◆ Brief ◆
Look through the records, and wherever the string "assets" turns up, copy out that line.
[Provided records]
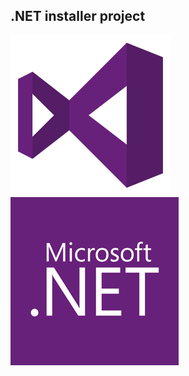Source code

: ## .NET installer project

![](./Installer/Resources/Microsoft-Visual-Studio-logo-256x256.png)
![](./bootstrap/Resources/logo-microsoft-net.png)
[/Provided records]
[Provided records]
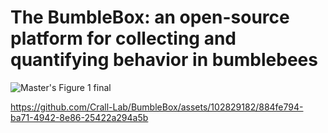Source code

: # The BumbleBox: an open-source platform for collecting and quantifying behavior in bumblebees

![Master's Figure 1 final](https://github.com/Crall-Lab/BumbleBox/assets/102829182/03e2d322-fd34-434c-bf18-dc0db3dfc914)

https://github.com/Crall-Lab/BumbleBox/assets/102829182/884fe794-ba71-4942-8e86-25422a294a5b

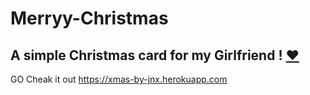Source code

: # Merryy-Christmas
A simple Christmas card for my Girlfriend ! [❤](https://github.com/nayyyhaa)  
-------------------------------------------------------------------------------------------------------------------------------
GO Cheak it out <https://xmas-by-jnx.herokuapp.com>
[/Provided records]
[Provided records]
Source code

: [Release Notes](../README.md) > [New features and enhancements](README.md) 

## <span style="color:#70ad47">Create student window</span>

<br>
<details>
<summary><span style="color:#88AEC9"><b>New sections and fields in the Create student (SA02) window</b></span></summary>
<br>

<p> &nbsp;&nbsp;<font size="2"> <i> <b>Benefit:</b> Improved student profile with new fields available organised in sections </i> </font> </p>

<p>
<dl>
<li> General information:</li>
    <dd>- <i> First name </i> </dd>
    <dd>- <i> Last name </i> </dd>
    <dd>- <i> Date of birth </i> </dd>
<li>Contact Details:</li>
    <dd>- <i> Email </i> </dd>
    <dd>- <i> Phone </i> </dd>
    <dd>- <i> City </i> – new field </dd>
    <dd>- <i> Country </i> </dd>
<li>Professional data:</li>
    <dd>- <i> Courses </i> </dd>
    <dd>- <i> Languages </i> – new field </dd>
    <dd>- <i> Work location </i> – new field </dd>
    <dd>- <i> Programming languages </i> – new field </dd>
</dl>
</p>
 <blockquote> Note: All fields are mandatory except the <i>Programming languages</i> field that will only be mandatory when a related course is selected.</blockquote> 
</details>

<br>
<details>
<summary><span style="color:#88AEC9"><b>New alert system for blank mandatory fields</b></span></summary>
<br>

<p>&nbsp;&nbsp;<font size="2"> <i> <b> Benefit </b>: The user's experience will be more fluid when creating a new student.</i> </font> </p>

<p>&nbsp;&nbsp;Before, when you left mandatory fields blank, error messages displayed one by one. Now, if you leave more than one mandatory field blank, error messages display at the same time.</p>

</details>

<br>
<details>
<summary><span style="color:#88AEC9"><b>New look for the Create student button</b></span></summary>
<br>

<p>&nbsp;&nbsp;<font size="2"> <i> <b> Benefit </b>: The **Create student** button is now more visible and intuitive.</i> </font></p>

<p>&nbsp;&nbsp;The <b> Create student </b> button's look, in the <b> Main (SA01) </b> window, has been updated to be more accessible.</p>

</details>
[/Provided records]
◆ Solution ◆
![Master's Figure 1 final](https://github.com/Crall-Lab/BumbleBox/assets/102829182/03e2d322-fd34-434c-bf18-dc0db3dfc914)
https://github.com/Crall-Lab/BumbleBox/assets/102829182/884fe794-ba71-4942-8e86-25422a294a5b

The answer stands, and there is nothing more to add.